What to work on: Please print out every entry below, verbatim.

Plain-text document sources:
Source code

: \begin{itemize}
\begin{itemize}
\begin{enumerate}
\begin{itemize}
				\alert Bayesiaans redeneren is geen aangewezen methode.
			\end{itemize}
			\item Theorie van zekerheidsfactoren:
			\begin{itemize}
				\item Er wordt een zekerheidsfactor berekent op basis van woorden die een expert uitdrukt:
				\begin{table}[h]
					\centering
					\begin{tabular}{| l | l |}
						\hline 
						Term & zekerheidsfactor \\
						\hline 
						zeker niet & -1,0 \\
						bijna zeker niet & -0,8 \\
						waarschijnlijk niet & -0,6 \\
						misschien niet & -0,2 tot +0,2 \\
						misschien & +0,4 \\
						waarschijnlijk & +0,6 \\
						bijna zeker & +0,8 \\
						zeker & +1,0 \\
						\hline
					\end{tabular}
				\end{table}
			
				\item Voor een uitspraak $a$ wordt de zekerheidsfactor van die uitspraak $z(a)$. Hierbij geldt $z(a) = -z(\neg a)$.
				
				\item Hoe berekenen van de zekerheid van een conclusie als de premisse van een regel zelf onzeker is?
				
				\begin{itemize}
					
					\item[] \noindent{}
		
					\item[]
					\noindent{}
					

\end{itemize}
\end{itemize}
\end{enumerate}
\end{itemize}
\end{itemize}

Task response:
Source code

: \begin{itemize}
\begin{itemize}
\begin{enumerate}
\begin{itemize}
				\alert Bayesiaans redeneren is geen aangewezen methode.
			\end{itemize}
			\item Theorie van zekerheidsfactoren:
			\begin{itemize}
				\item Er wordt een zekerheidsfactor berekent op basis van woorden die een expert uitdrukt:
				\begin{table}[h]
					\centering
					\begin{tabular}{| l | l |}
						\hline 
						Term & zekerheidsfactor \\
						\hline 
						zeker niet & -1,0 \\
						bijna zeker niet & -0,8 \\
						waarschijnlijk niet & -0,6 \\
						misschien niet & -0,2 tot +0,2 \\
						misschien & +0,4 \\
						waarschijnlijk & +0,6 \\
						bijna zeker & +0,8 \\
						zeker & +1,0 \\
						\hline
					\end{tabular}
				\end{table}
			
				\item Voor een uitspraak $a$ wordt de zekerheidsfactor van die uitspraak $z(a)$. Hierbij geldt $z(a) = -z(\neg a)$.
				
				\item Hoe berekenen van de zekerheid van een conclusie als de premisse van een regel zelf onzeker is?
				
				\begin{itemize}
					
					\item[] \noindent{}
		
					\item[]
					\noindent{}
					

\end{itemize}
\end{itemize}
\end{enumerate}
\end{itemize}
\end{itemize}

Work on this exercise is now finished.